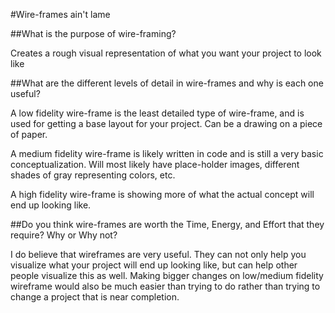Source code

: #Wire-frames ain't lame

##What is the purpose of wire-framing?

Creates a rough visual representation of what you want your project to look like

##What are the different levels of detail in wire-frames and why is each one useful?

A low fidelity wire-frame is the least detailed type of wire-frame, and is used for getting a base layout for your project. Can be a drawing on a piece of paper.

A medium fidelity wire-frame is likely written in code and is still a very basic conceptualization. Will most likely have place-holder images, different shades of gray representing colors, etc.

A high fidelity wire-frame is showing more of what the actual concept will end up looking like.

##Do you think wire-frames are worth the Time, Energy, and Effort that they require? Why or Why not?

I do believe that wireframes are very useful. They can not only help you visualize what your project will end up looking like, but can help other people visualize this as well. Making bigger changes on low/medium fidelity wireframe would also be much easier than trying to do rather than trying to change a project that is near completion.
---
**What you have to do**
Copy each line above containing the string "that".

**Task answer**
##Do you think wire-frames are worth the Time, Energy, and Effort that they require? Why or Why not?
I do believe that wireframes are very useful. They can not only help you visualize what your project will end up looking like, but can help other people visualize this as well. Making bigger changes on low/medium fidelity wireframe would also be much easier than trying to do rather than trying to change a project that is near completion.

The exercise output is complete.